Lalu sahabatnya itu bertanya, "Apakah kamu senang merasakan kondisi
seperti itu?" Akhwat yang mengeluh lelah tadi menjawab, "Tentu saja
tidak." Sahabatnya pun berkata, "Jadi kelelahan atau sakit itu lebih
enak kan?"
Perkataan itu membuat akhwat satunya lagi berpikir. "Maksudmu, gejala
semacam ini normal? Apakah saya harus menerima rasa sakit sebagai
bagian dari hidup saya?" tanyanya.
Sahabat akhwat itu menjawab lagi, "Ya, tentu saja. Tapi, jangan fokus
pada lelah dan rasa sakit itu. Masih banyak rasa dan sensasi lain,
tapi kadang kita mengabaikannya dan hanya memberikan perhatian yang
berlebihan pada hal-hal yang menyakitkan atau mungkin menakutkan."
Sebagai manusia biasa, kita semua pasti pernah mengalami apa yang
digambarkan dalam ilustrasi diatas. Pada satu titik dalam kehidupan ini,
kita merasakan kebosanan yang amat sangat, merasa lelah hati dan
pikiran yang membuat tubuh menjadi terasa sakit dan emosi jadi labil.
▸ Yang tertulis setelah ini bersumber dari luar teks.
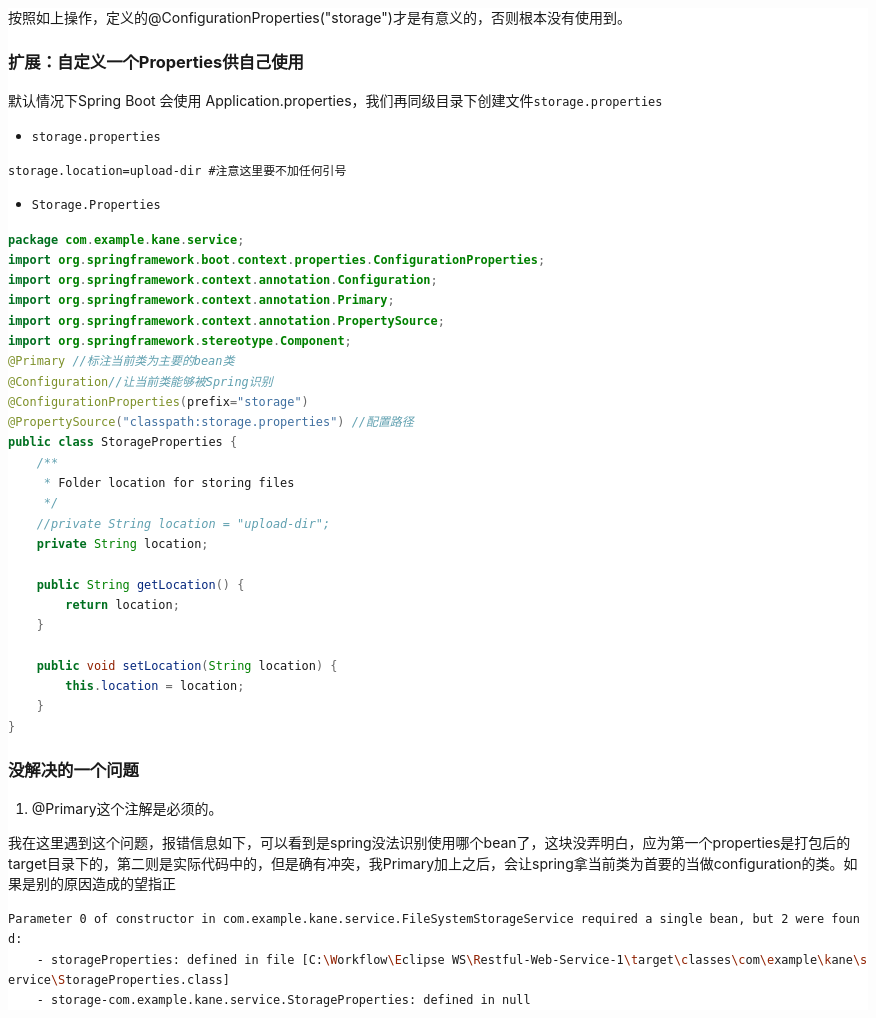 按照如上操作，定义的@ConfigurationProperties("storage")才是有意义的，否则根本没有使用到。

### 扩展：自定义一个Properties供自己使用

默认情况下Spring Boot 会使用 Application.properties，我们再同级目录下创建文件`storage.properties`

- `storage.properties`

```properties
storage.location=upload-dir #注意这里要不加任何引号
```

- `Storage.Properties`

```java
package com.example.kane.service;
import org.springframework.boot.context.properties.ConfigurationProperties;
import org.springframework.context.annotation.Configuration;
import org.springframework.context.annotation.Primary;
import org.springframework.context.annotation.PropertySource;
import org.springframework.stereotype.Component;
@Primary //标注当前类为主要的bean类
@Configuration//让当前类能够被Spring识别
@ConfigurationProperties(prefix="storage")
@PropertySource("classpath:storage.properties") //配置路径
public class StorageProperties {
    /**
     * Folder location for storing files
     */
    //private String location = "upload-dir";
	private String location;

    public String getLocation() {
        return location;
    }

    public void setLocation(String location) {
        this.location = location;
    }
}
```

### 没解决的一个问题

1. @Primary这个注解是必须的。

我在这里遇到这个问题，报错信息如下，可以看到是spring没法识别使用哪个bean了，这块没弄明白，应为第一个properties是打包后的target目录下的，第二则是实际代码中的，但是确有冲突，我Primary加上之后，会让spring拿当前类为首要的当做configuration的类。如果是别的原因造成的望指正

```bash
Parameter 0 of constructor in com.example.kane.service.FileSystemStorageService required a single bean, but 2 were found:
	- storageProperties: defined in file [C:\Workflow\Eclipse WS\Restful-Web-Service-1\target\classes\com\example\kane\service\StorageProperties.class]
	- storage-com.example.kane.service.StorageProperties: defined in null
```
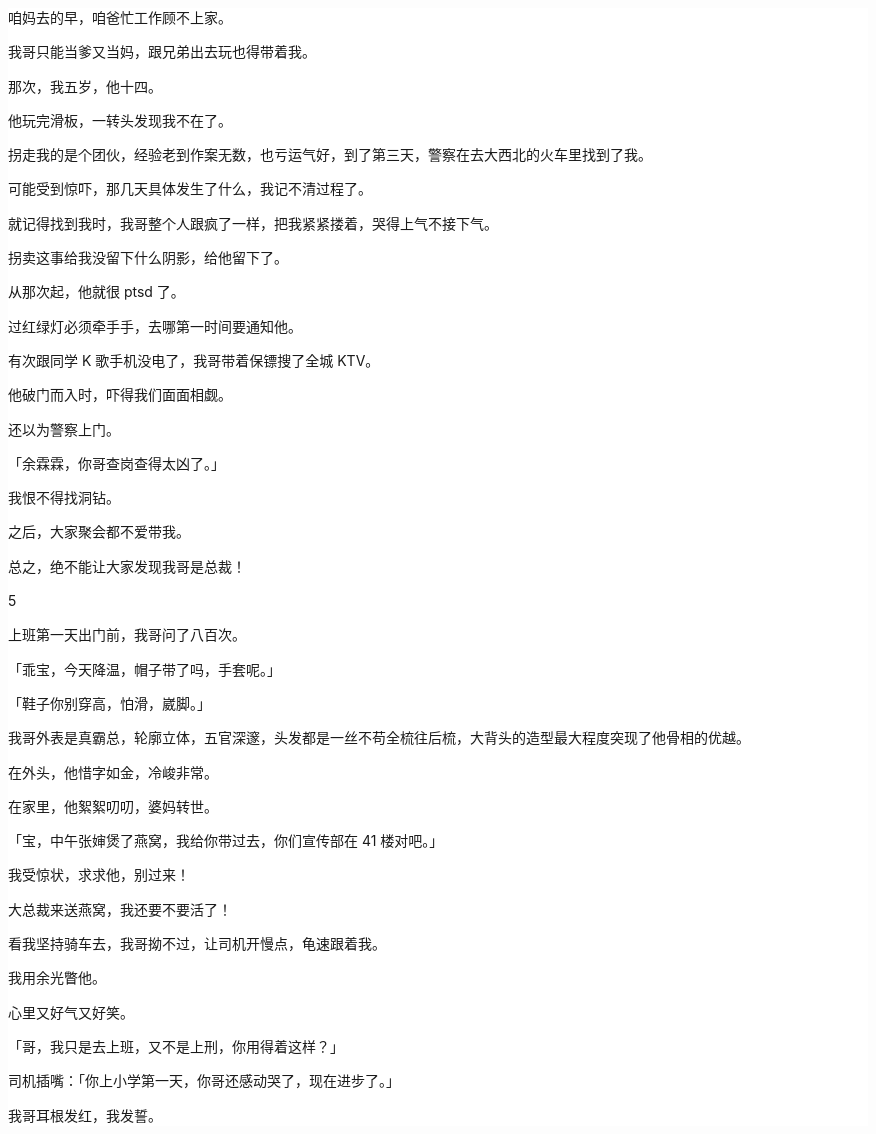 咱妈去的早，咱爸忙工作顾不上家。

我哥只能当爹又当妈，跟兄弟出去玩也得带着我。

那次，我五岁，他十四。

他玩完滑板，一转头发现我不在了。

拐走我的是个团伙，经验老到作案无数，也亏运气好，到了第三天，警察在去大西北的火车里找到了我。

可能受到惊吓，那几天具体发生了什么，我记不清过程了。

就记得找到我时，我哥整个人跟疯了一样，把我紧紧搂着，哭得上气不接下气。

拐卖这事给我没留下什么阴影，给他留下了。

从那次起，他就很 ptsd 了。

过红绿灯必须牵手手，去哪第一时间要通知他。

有次跟同学 K 歌手机没电了，我哥带着保镖搜了全城 KTV。

他破门而入时，吓得我们面面相觑。

还以为警察上门。

「余霖霖，你哥查岗查得太凶了。」

我恨不得找洞钻。

之后，大家聚会都不爱带我。

总之，绝不能让大家发现我哥是总裁！

5

上班第一天出门前，我哥问了八百次。

「乖宝，今天降温，帽子带了吗，手套呢。」

「鞋子你别穿高，怕滑，崴脚。」

我哥外表是真霸总，轮廓立体，五官深邃，头发都是一丝不苟全梳往后梳，大背头的造型最大程度突现了他骨相的优越。

在外头，他惜字如金，冷峻非常。

在家里，他絮絮叨叨，婆妈转世。

「宝，中午张婶煲了燕窝，我给你带过去，你们宣传部在 41 楼对吧。」

我受惊状，求求他，别过来！

大总裁来送燕窝，我还要不要活了！

看我坚持骑车去，我哥拗不过，让司机开慢点，龟速跟着我。

我用余光瞥他。

心里又好气又好笑。

「哥，我只是去上班，又不是上刑，你用得着这样？」

司机插嘴：「你上小学第一天，你哥还感动哭了，现在进步了。」

我哥耳根发红，我发誓。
Cara orang menghadapi situasi ini pun berbeda-beda. Sebagian orang
ada yang terlalu memikirkan rasa sakit atau lelah yang dialaminya. Tapi
ada juga yang mencoba melawannya dan menolak terperangkap dalam situasi
yang hanya akan membuat jiwa dan pikirannya bertambah suram. Orang tipe
kedua, akan segera mencari jalan keluar dan mencoba mencari keseimbangan
bagi fisik dan emosinya.
Misalnya, dengan menekuni kembali hobi
lamanya, bersilaturahim ke rumah kerabat atau sahabat, melakukan
olahraga yang digemarinya, membaca buku, membaca Quran atau mendengarkan
lagu-lagu nasyid favorit mereka.
Merasa lelah fisik atau mental itu
hal yang biasa dialami setiap manusia. "Kita harus mampu menerimanya,
bukan melawannya sekuat tenaga.
Menerima bukan berarti kita tenggelam
dalam situasi kelelahan itu, tapi berusaha mencari keseimbangan dan
menetralisirnya," kata teman saya itu ketika suatu hari secara tak
sengaja sedang mendengarkan curhat seorang teman yang merasa dirinya
mentok kanan kiri yang membuat fisik dan mentalnya "down".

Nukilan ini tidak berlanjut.